Having got lost several times, having not slept for 30 hours and being ten hours behind his intended time, Lancaster departed from Reggane on the evening of 12 April to make a 750 mi (1,210 km) night crossing of the Sahara. The Avian's engine failed after less than an hour's flying, and he crash-landed in the desert far north of his expected flight path. Relatively uninjured and occasionally firing flares he awaited rescue. Searches by aircraft however were too far to the south, and a car searching from Reggane was also unsuccessful, and he died eight days later, on 20 April 1933. His final message, written on a fuel card on the morning of the 20th, was "So the beginning of the eighth day has dawned. It is still cool. I have no water. I am waiting patiently. Come soon please. Fever wracked me last night. Hope you get my full log. Bill"[1]

Discovery[edit]

The crash site was discovered by French troops on 12 February 1962. Lancaster's body had been mummified, and his diary and personal effects had survived intact.
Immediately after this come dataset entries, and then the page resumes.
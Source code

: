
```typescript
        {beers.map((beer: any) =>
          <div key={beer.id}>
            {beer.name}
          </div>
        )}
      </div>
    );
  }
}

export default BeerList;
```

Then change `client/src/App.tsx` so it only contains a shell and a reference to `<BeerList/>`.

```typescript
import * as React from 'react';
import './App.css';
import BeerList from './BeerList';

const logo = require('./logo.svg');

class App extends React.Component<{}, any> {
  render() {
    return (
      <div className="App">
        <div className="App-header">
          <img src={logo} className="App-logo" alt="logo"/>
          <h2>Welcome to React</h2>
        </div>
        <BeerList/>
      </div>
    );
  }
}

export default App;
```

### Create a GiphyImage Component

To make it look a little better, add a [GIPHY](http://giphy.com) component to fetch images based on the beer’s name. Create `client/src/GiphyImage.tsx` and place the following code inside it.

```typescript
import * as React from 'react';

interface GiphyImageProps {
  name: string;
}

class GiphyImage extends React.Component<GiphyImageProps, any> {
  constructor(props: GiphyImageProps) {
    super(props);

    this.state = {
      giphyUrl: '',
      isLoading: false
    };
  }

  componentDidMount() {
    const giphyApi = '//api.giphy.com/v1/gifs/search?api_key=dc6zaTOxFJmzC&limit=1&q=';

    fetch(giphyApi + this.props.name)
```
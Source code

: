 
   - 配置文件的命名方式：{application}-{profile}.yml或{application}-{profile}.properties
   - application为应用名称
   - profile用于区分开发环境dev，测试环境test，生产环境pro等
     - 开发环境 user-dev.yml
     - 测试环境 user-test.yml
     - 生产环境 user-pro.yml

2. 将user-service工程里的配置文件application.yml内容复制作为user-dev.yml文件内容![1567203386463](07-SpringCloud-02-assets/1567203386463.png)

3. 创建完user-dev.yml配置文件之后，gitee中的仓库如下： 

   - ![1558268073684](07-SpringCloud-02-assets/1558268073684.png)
The diary was returned to Miller, who allowed it to be published.[5]

The wreck of the Southern Cross Minor was recovered in 1975.[11] It now resides in the Queensland Museum in Brisbane but is now held in storage and no longer on public display.

Popular culture[edit]

A TV miniseries called The Lancaster Miller Affair was made in Australia in 1985.[12][13]

The 2009 movie The Last Flight is based on the French novel Le dernier vol de Lancaster by Sylvain Estibal, which is loosely based on the real life events surrounding the disappearance of Bill Lancaster.